**BRIEF**. Each line from the beginning of the data below through the line containing "například $8 \times 8$ pixelů)" should be repeated exactly, please.
-- -- --
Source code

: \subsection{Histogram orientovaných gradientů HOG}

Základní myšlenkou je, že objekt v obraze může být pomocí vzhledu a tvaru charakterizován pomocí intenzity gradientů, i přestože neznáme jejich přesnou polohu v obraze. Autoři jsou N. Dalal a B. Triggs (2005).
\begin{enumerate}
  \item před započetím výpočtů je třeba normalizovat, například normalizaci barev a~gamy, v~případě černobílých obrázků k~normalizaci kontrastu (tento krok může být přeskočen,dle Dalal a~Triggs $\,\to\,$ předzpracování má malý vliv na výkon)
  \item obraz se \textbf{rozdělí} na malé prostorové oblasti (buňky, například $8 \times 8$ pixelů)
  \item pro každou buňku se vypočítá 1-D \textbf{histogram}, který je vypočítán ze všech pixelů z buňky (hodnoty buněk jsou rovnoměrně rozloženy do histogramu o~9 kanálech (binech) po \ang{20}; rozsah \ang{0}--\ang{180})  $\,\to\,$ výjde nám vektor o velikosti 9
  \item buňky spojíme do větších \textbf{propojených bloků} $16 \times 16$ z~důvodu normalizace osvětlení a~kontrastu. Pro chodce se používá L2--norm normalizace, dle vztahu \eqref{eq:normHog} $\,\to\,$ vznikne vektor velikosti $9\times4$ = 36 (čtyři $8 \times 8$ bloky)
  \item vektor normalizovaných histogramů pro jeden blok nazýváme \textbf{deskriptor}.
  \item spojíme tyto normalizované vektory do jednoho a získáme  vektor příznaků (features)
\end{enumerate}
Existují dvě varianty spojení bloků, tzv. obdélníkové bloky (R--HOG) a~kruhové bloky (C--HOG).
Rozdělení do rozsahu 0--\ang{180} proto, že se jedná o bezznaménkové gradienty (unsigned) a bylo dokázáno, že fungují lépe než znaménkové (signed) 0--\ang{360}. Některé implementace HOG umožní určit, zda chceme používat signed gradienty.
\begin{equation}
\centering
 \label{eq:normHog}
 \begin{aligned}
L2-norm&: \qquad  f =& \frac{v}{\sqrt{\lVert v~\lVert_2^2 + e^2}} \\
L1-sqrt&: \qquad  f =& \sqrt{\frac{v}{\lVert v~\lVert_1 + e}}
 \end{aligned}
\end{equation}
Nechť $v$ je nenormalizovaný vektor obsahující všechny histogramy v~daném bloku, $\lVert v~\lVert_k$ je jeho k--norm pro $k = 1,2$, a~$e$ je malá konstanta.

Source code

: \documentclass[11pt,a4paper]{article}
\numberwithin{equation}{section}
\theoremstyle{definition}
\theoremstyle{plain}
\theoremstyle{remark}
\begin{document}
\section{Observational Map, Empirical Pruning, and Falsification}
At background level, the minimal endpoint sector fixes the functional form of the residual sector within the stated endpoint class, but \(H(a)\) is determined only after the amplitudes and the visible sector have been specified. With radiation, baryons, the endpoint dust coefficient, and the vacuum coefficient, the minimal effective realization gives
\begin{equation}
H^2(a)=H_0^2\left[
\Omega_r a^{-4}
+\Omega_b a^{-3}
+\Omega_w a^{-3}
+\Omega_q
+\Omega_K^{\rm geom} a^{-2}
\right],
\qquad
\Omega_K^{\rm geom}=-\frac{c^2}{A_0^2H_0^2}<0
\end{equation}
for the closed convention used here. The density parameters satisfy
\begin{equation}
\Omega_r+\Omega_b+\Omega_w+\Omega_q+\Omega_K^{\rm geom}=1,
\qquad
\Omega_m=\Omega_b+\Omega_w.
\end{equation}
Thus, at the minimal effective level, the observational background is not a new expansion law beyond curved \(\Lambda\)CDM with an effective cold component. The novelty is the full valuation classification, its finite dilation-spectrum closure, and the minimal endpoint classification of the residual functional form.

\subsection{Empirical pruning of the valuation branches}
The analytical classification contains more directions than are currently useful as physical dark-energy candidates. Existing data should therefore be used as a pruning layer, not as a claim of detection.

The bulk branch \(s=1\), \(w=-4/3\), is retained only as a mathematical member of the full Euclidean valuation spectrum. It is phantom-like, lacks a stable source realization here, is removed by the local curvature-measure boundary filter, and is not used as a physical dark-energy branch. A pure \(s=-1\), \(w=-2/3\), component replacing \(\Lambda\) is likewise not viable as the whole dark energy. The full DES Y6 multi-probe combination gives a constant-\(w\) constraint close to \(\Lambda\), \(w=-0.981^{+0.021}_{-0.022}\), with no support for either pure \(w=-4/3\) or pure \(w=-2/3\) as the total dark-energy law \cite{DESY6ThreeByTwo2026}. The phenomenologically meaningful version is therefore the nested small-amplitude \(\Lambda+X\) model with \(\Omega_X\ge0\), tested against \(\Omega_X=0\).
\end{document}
-- -- --
**SOLVED EXERCISE**.
Source code

: \subsection{Histogram orientovaných gradientů HOG}

Základní myšlenkou je, že objekt v obraze může být pomocí vzhledu a tvaru charakterizován pomocí intenzity gradientů, i přestože neznáme jejich přesnou polohu v obraze. Autoři jsou N. Dalal a B. Triggs (2005).
\begin{enumerate}
  \item před započetím výpočtů je třeba normalizovat, například normalizaci barev a~gamy, v~případě černobílých obrázků k~normalizaci kontrastu (tento krok může být přeskočen,dle Dalal a~Triggs $\,\to\,$ předzpracování má malý vliv na výkon)
  \item obraz se \textbf{rozdělí} na malé prostorové oblasti (buňky, například $8 \times 8$ pixelů)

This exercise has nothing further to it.